_Data records_:
......

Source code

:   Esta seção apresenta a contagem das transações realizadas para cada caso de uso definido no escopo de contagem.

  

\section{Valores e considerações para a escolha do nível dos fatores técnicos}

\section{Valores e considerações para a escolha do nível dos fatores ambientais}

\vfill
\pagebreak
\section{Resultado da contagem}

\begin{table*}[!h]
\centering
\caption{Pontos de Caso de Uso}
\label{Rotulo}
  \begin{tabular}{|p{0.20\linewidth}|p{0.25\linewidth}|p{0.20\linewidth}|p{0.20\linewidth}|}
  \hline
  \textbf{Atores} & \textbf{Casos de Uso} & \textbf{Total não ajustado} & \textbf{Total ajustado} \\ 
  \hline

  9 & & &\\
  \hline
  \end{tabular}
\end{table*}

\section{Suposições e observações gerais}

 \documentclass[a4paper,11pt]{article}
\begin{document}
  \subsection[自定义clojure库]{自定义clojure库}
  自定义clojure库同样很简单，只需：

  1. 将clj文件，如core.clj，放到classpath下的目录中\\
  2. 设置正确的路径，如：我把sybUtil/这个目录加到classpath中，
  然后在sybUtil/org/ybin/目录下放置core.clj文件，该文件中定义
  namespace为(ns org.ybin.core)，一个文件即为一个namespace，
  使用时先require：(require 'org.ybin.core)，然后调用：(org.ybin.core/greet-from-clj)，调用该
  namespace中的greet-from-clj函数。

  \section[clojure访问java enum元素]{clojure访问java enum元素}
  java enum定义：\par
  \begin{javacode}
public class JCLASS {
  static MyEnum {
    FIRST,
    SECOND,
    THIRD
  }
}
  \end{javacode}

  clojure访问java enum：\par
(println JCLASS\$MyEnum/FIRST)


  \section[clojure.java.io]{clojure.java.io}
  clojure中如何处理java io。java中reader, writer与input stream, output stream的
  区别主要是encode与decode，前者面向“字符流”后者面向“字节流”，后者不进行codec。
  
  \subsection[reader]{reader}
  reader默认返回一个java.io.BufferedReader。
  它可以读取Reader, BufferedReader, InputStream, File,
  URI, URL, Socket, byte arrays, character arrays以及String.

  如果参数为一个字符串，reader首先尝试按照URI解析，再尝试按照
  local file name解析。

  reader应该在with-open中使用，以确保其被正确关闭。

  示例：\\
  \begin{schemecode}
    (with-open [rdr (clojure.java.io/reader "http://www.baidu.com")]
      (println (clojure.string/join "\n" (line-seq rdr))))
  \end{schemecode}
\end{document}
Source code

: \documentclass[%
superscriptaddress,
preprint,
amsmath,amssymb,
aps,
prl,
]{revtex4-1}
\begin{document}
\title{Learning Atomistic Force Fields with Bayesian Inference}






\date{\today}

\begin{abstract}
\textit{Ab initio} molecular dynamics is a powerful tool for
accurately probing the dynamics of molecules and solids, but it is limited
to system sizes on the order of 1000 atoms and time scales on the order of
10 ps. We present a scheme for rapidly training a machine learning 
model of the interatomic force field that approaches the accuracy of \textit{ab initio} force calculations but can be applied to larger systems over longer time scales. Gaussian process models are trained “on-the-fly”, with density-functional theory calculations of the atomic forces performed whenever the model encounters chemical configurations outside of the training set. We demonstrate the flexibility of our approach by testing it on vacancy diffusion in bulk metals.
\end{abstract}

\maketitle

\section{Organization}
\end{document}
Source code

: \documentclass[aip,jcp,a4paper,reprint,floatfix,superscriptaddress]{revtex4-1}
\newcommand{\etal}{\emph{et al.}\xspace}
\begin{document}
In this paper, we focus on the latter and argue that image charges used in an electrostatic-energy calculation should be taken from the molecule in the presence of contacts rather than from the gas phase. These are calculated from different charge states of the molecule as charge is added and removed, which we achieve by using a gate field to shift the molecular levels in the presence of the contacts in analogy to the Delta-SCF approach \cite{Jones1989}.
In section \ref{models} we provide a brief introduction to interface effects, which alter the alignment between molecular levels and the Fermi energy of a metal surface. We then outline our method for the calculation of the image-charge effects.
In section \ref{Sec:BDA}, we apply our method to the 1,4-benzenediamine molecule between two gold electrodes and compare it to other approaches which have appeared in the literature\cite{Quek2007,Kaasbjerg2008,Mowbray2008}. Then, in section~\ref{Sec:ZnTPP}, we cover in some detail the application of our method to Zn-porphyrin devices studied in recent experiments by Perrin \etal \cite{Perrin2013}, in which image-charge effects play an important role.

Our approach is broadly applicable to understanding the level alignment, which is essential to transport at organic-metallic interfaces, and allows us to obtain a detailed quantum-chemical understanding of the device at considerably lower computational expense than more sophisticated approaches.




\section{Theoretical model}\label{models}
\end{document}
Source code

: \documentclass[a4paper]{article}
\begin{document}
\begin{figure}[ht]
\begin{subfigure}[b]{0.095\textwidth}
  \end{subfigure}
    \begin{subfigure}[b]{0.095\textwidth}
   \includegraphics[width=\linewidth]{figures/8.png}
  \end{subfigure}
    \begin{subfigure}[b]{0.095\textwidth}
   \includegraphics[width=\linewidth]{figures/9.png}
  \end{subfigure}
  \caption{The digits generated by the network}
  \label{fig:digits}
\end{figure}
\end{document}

......

Where does the word "includegraphics" occur in the records? Return every line that holds it.

_Output of the exercise_:
   \includegraphics[width=\linewidth]{figures/8.png}
   \includegraphics[width=\linewidth]{figures/9.png}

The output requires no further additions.